Tommy Frank (born 17 July 1993) is a British professional boxer who held the Commonwealth super-flyweight title from 2019 to 2020.

Early life 
Frank was born in Sheffield, Yorkshire. At the age of five, Frank had an operation to repair a hole in his heart and has since been an ambassador for Yorkshire-based national charity Heart Research UK. Frank took up boxing at the age of twelve, compiling an amateur record of 23–22, training at the Sheffield Boxing Centre in Hillsborough under the tutelage of head trainer Glyn Rhodes. After leaving school he studied plumbing at Castle College in Sheffield and worked as a labourer before turning professional.

Professional career
Frank made his professional debut on 30 July 2016, scoring a four-round points decision victory over Sergey Tasimov at the Magna Centre in Rotherham.

After compiling a record of 6–0, he challenged Craig Derbyshire for the Central Area super-flyweight title on 27 April 2018 at the iceSheffield in Yorkshire, winning by points decision over ten rounds.

Following two more wins, one by stoppage, he was scheduled to face Ross Murray on 15 March 2019 for the vacant Commonwealth super-flyweight title at the Ponds Forge Arena, Sheffield. After Murray withdrew from the bout, his new opponent was announced as Luke Wilton. Frank won the fight via fourth-round technical knockout (TKO). Frank dropped his opponent four times before the stoppage; a little over a minute into the first-round, Wilton was down from a straight right hand. After beating the referee's count of ten Frank unloaded a barrage of punches culminating in a right hook to send Wilton to the canvas for a second time. In the fourth, Frank came out from the opening bell throwing power punches. 10 seconds into the round, while backed up against the ropes, Wilton was caught with a left hook to the body to send him down for the third time. Wilton raised to his feet to beat the count yet again, but came under immediate fire from Frank, who was switching his attacks from head to body, eventually finding his target with a right hook to the midsection to send Wilton down for the fourth and final time. Referee Michael Alexander waved off the fight as Wilton made it to his feet on the count of ten.

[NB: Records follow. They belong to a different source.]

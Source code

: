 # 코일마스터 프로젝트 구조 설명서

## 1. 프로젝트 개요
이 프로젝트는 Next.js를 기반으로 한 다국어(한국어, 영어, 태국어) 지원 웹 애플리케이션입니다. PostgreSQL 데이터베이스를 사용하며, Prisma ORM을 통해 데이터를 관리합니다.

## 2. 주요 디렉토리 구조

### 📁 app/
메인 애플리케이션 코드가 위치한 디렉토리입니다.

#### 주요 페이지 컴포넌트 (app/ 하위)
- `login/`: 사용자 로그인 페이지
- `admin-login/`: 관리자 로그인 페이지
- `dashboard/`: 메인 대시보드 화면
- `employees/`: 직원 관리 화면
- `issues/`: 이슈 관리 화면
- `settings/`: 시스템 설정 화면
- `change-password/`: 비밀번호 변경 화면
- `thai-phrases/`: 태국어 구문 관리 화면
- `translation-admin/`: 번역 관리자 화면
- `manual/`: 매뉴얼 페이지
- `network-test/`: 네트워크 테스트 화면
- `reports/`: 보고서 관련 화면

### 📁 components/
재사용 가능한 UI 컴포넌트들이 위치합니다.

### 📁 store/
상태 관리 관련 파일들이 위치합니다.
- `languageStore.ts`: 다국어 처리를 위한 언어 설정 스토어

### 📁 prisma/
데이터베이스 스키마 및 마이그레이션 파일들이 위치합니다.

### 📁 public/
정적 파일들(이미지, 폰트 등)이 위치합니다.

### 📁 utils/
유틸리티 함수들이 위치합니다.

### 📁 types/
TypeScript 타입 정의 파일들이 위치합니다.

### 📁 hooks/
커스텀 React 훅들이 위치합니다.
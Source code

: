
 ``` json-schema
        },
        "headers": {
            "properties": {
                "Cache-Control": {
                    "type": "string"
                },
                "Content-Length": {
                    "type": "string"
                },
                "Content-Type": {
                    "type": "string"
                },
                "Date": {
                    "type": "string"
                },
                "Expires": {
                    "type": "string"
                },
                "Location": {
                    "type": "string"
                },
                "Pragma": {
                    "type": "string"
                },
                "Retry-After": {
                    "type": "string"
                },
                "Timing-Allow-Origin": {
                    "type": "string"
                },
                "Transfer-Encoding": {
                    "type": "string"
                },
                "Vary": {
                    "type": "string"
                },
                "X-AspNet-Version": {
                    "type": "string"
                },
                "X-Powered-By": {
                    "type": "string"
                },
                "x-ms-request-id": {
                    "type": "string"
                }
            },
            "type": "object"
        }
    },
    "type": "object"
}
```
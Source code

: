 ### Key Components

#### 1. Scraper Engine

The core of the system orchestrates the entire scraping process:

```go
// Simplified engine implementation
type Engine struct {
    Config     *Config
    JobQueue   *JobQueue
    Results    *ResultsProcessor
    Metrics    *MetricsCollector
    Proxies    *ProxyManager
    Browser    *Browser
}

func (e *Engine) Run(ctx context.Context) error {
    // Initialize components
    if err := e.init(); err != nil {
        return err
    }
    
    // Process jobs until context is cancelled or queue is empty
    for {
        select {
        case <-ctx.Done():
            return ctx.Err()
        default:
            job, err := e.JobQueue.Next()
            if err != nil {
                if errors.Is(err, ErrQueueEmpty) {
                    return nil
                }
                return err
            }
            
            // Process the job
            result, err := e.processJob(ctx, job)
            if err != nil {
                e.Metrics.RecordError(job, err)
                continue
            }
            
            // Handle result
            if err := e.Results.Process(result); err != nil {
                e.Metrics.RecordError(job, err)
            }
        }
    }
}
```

Following a seventh-round TKO win over John Chuwa in July, he returned to the Ponds Forge Arena on 20 September 2019, facing Aran Dipaen for the vacant WBC International Silver super-flyweight title. Frank won the title by split decision. In a hard-fought, even contest, two judges' scored the bout 116–113 and 115–113 in favour of Frank, while the third scored it 115–113 to Dipaen.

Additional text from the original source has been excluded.